Léon Delachaux,
painter and photographer
“It is intriguing how much Léon Delachaux can say about the walls, the furniture, and the old stones that have witnessed our life, our sorrows and our joys, when he knows how to extract from them that which we have left of ourselves.”
Max Doumic, “Les Salons de 1910”, Le Correspondant, 1910
Born in 1850, Léon Delachaux spent his childhood in Switzerland, his adolescence in Egypt, and then left for the United States in 1872. He returned to France in 1883.
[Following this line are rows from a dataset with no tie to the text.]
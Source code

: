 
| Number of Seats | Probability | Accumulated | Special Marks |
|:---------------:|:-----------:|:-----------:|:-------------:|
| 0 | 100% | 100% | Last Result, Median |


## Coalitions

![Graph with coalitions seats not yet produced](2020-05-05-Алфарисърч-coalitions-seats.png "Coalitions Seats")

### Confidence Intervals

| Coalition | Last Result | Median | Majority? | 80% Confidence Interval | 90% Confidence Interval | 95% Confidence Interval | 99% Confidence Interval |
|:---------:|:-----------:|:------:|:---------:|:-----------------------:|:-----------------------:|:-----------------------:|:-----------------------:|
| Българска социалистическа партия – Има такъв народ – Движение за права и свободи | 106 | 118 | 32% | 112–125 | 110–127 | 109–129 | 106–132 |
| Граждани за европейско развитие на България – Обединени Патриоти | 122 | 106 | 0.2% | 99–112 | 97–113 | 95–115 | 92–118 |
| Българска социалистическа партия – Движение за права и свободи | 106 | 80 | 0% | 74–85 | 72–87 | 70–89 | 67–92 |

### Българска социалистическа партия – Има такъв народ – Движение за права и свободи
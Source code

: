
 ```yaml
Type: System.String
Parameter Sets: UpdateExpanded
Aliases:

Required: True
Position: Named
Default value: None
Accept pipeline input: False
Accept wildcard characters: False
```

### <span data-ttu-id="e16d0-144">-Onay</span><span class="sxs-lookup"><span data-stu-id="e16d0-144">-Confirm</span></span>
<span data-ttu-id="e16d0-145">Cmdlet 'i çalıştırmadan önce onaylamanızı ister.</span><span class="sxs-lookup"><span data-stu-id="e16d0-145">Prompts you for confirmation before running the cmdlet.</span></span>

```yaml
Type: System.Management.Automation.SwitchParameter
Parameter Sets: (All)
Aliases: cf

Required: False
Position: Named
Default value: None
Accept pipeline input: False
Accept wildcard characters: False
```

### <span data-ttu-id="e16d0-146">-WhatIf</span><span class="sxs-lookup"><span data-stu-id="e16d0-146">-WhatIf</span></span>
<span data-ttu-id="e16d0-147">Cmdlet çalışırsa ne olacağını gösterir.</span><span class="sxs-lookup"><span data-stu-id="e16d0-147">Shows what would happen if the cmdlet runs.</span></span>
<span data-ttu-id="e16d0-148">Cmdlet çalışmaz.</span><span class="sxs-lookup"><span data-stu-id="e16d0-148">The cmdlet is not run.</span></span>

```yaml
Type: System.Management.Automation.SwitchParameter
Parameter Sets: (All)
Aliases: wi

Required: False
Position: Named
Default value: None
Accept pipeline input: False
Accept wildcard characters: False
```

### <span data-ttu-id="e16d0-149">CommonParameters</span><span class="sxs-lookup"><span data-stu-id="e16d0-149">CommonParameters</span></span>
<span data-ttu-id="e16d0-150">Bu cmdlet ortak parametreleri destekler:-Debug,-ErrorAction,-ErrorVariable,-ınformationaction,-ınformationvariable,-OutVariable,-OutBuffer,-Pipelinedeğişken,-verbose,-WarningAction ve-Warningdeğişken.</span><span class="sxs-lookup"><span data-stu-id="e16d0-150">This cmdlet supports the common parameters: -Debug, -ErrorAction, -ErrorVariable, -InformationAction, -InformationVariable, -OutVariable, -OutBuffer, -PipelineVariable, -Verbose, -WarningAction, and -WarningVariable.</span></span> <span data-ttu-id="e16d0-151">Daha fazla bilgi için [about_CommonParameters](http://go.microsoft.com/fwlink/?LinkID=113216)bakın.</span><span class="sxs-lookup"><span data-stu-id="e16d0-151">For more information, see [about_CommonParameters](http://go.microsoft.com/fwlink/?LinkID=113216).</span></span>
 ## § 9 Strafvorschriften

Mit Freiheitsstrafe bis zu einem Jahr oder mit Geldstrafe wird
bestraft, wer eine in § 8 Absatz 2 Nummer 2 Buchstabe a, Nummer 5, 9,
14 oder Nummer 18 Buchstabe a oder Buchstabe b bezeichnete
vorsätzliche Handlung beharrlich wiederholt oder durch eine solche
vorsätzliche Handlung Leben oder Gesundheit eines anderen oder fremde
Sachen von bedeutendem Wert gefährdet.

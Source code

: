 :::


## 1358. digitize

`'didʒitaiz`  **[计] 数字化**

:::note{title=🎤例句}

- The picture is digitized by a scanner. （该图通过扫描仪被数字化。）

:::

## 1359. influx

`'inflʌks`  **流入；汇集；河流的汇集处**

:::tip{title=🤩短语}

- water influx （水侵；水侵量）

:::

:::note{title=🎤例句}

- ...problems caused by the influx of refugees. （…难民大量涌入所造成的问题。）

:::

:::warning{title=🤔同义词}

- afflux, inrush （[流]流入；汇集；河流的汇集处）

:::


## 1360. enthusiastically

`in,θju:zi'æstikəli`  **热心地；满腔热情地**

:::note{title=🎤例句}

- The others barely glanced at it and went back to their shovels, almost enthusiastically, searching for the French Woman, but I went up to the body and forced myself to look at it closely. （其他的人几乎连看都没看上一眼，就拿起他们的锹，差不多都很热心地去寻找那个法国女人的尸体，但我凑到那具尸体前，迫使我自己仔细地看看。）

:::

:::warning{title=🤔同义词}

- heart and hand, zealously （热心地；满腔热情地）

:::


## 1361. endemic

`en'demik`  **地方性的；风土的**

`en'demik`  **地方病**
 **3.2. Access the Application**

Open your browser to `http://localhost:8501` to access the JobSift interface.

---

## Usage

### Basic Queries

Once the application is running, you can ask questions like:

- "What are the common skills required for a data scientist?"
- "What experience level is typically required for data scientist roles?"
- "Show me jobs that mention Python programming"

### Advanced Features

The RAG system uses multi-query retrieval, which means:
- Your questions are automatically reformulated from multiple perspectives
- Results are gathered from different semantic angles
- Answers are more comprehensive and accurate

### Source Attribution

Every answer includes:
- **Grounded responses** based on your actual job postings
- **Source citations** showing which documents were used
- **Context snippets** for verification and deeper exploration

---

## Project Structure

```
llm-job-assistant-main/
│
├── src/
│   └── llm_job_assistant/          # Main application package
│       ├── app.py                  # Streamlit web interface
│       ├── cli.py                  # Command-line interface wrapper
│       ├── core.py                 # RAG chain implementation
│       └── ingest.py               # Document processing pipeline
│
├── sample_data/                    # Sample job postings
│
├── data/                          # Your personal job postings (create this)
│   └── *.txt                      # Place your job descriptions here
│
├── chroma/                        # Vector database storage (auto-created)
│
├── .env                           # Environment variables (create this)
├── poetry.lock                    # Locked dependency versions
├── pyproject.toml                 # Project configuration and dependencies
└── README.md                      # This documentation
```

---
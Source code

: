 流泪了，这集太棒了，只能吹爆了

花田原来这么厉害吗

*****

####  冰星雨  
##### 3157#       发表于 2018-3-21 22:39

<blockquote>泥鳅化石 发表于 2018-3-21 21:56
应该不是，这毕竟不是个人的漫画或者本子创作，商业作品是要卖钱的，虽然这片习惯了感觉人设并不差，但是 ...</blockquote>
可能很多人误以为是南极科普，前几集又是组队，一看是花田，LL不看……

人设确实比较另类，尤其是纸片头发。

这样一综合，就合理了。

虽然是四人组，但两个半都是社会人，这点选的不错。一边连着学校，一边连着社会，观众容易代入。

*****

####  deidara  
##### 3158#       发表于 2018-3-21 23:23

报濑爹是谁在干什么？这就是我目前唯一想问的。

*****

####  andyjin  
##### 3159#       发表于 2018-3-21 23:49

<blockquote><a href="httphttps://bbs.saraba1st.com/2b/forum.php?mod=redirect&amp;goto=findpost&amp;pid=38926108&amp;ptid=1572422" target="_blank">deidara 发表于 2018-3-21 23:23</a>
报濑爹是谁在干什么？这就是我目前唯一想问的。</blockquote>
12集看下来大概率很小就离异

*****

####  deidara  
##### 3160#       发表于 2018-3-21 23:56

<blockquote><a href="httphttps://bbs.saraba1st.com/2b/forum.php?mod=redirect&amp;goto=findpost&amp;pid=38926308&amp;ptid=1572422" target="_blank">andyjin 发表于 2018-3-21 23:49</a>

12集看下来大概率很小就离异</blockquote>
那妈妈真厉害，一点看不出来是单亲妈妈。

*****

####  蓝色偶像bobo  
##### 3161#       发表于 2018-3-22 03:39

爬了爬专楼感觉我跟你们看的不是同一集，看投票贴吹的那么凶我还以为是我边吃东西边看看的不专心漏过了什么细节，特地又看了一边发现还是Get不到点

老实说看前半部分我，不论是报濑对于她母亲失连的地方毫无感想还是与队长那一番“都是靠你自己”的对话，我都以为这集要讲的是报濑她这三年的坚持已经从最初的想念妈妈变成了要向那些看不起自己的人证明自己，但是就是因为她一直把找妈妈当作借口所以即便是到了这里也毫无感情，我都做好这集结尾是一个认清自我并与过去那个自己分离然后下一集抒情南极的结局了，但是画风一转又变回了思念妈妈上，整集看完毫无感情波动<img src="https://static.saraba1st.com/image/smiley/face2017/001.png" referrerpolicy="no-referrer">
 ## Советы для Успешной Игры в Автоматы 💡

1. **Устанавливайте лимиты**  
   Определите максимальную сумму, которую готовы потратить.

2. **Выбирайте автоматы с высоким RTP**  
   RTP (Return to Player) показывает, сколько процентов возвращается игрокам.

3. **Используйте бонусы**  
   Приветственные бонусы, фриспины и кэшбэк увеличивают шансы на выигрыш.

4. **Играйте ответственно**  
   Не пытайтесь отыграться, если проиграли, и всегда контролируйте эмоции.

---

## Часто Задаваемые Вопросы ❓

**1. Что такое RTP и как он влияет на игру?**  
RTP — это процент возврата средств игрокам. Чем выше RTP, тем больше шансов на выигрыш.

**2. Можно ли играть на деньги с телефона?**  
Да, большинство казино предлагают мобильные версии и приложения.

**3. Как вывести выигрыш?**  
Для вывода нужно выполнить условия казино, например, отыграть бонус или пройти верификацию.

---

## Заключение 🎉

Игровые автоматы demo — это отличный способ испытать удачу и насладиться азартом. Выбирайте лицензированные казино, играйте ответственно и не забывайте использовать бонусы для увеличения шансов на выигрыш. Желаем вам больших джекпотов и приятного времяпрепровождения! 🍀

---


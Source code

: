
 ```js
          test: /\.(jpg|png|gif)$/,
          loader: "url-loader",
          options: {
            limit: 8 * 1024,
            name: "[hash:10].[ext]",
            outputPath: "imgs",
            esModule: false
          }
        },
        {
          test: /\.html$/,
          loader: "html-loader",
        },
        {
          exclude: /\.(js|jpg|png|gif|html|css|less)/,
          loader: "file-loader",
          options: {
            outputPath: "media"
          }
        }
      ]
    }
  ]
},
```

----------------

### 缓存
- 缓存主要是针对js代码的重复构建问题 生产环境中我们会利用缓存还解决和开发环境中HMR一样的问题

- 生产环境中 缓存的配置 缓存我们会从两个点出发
Hailing from a family of Swiss watchmakers, he began as an engraver of watch cases in Philadelphia. In 1875, he married Marie-Appoline Noël, known as Pauline, a Frenchwoman with whom he had a son, Clarence. Léon Delachaux was twenty-six years old and a father by the time he turned to painting. He trained at the Pennsylvania Academy of the Fine Arts (PAFA), where he studied painting. From then until the end of his career, he was able to earn his living as an artist and also to learn about photography. Among his early works is a series of portraits of Black Americans, which are among the first contemporary portraits of Black people painted by a European artist.
On his return to France in 1883, Léon Delachaux settled in the international colony gathered in Grez-sur-Loing, where he met painters from all over the world.
Influenced by the Dutch Golden Age, he worked on scenes depicting rural interiors and women at work, a theme that he pursued throughout his career.
The Delachaux family moved to Montmartre, Paris, in 1888, alternating with stays in the countryside to spare the artist’s fragile health. A period, spanning from 1887 to 1905, of major portraits ensued, marking the height of the painter’s career. In the vein of Thomas Eakins (1844–1916)—who he studied under at the PAFA—Léon Delachaux’s portraits reveal the dignity of his models, whose inner nature he subtly brings to the surface.
In 1900, he moved to Saint-Amand-Montrond, in the center of France, where he lived until his death in 1919. A large collection of photographs from this period—taken by the artist—records the importance of this practice in his creative process. Delachaux carried out this practice from the beginning to the end of his career as an artist.
He exhibited internationally all his life and was a regular at the Salons. It is as a portraitist that he excelled and was most noted by the press in his time.